WHAT YOU WILL DO »
Please set down, word for word, each line from the one containing "os.path.getmtime('/tmp')" through the final line of the records below, both included, and nothing else.

RECORD EXCERPTS »
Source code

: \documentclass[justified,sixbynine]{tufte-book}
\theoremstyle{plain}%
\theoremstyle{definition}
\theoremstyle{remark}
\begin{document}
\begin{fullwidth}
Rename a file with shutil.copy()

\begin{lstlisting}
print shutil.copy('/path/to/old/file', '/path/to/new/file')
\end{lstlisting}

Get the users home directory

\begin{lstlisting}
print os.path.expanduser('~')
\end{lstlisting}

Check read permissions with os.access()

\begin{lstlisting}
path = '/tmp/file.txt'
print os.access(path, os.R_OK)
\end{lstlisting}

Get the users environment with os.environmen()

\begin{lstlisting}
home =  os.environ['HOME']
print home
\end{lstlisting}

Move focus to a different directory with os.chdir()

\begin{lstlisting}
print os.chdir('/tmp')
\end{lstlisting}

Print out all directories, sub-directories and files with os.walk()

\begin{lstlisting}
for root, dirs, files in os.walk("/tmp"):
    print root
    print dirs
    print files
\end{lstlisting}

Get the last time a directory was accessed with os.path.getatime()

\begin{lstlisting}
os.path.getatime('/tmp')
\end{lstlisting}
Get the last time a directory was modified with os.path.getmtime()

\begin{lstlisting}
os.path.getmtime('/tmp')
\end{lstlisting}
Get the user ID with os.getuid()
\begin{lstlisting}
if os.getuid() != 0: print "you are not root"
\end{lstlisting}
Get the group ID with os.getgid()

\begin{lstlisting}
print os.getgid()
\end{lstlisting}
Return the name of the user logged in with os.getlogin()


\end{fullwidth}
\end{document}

OUTPUT OF THE TASK »
os.path.getmtime('/tmp')
\end{lstlisting}
Get the user ID with os.getuid()
\begin{lstlisting}
if os.getuid() != 0: print "you are not root"
\end{lstlisting}
Get the group ID with os.getgid()

\begin{lstlisting}
print os.getgid()
\end{lstlisting}
Return the name of the user logged in with os.getlogin()


\end{fullwidth}
\end{document}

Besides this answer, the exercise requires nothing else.